Description of the task —
From the line with "5. [踩坑复盘](#踩坑复盘)" to the final line of the records, reproduce every line exactly and only those lines.

=== Input ===

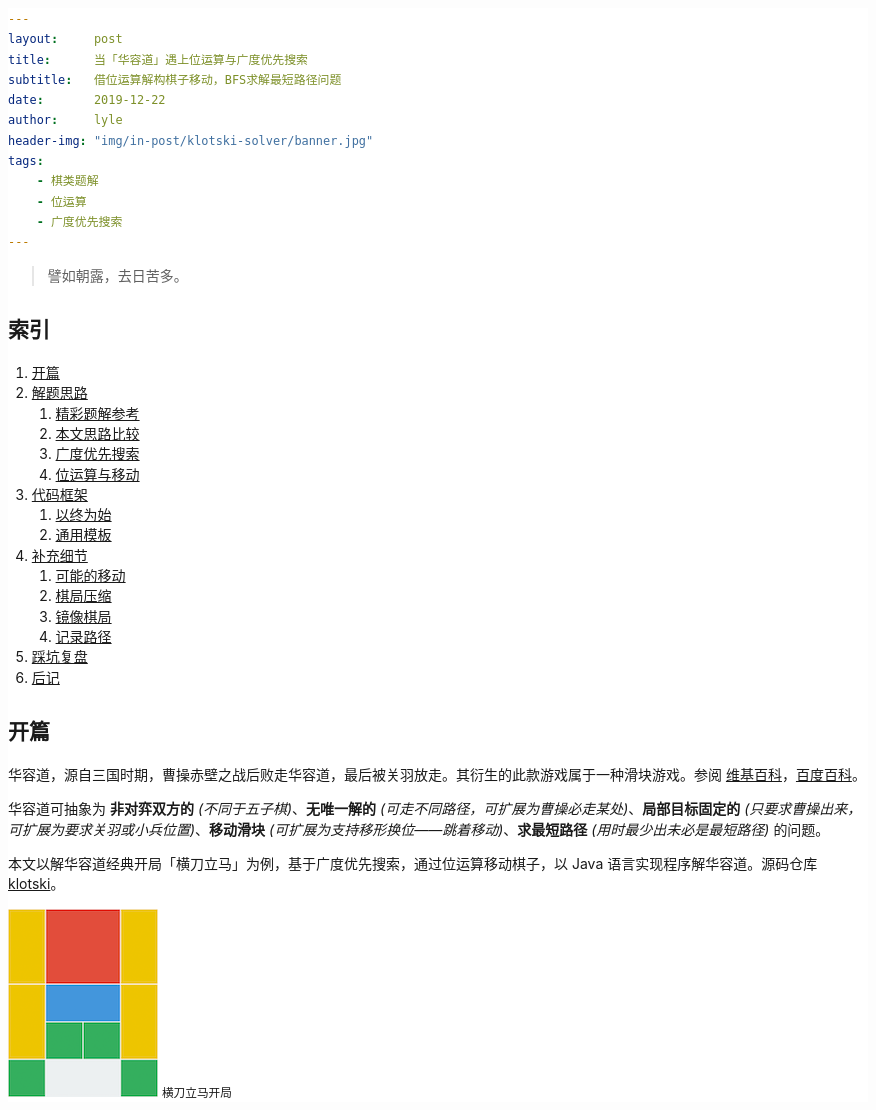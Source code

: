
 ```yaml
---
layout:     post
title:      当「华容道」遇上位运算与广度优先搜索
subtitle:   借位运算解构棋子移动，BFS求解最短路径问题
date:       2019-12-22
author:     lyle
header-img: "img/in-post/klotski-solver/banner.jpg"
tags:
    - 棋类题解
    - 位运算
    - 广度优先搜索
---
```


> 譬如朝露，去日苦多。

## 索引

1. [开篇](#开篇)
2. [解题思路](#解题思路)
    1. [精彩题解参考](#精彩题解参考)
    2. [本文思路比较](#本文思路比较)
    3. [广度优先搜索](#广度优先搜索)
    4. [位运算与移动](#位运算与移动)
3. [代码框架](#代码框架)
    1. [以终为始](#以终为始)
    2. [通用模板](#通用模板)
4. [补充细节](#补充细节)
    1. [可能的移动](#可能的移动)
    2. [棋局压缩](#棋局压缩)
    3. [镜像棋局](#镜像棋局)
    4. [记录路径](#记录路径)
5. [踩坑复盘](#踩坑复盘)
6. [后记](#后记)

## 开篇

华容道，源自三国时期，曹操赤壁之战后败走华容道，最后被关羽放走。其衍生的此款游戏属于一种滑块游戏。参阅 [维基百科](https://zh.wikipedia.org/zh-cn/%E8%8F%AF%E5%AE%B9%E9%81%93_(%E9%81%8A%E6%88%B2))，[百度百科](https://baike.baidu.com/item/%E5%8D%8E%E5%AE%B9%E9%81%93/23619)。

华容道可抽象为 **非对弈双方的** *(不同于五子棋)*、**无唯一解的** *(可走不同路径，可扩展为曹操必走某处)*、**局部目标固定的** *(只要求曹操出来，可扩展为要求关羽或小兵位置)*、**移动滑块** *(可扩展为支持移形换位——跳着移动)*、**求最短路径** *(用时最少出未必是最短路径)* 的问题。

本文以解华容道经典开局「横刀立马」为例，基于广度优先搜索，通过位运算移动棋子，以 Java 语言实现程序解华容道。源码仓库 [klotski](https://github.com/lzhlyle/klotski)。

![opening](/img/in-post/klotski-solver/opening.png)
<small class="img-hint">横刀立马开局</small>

===

Worked solution —
5. [踩坑复盘](#踩坑复盘)
6. [后记](#后记)

## 开篇

华容道，源自三国时期，曹操赤壁之战后败走华容道，最后被关羽放走。其衍生的此款游戏属于一种滑块游戏。参阅 [维基百科](https://zh.wikipedia.org/zh-cn/%E8%8F%AF%E5%AE%B9%E9%81%93_(%E9%81%8A%E6%88%B2))，[百度百科](https://baike.baidu.com/item/%E5%8D%8E%E5%AE%B9%E9%81%93/23619)。

华容道可抽象为 **非对弈双方的** *(不同于五子棋)*、**无唯一解的** *(可走不同路径，可扩展为曹操必走某处)*、**局部目标固定的** *(只要求曹操出来，可扩展为要求关羽或小兵位置)*、**移动滑块** *(可扩展为支持移形换位——跳着移动)*、**求最短路径** *(用时最少出未必是最短路径)* 的问题。

本文以解华容道经典开局「横刀立马」为例，基于广度优先搜索，通过位运算移动棋子，以 Java 语言实现程序解华容道。源码仓库 [klotski](https://github.com/lzhlyle/klotski)。

![opening](/img/in-post/klotski-solver/opening.png)
<small class="img-hint">横刀立马开局</small>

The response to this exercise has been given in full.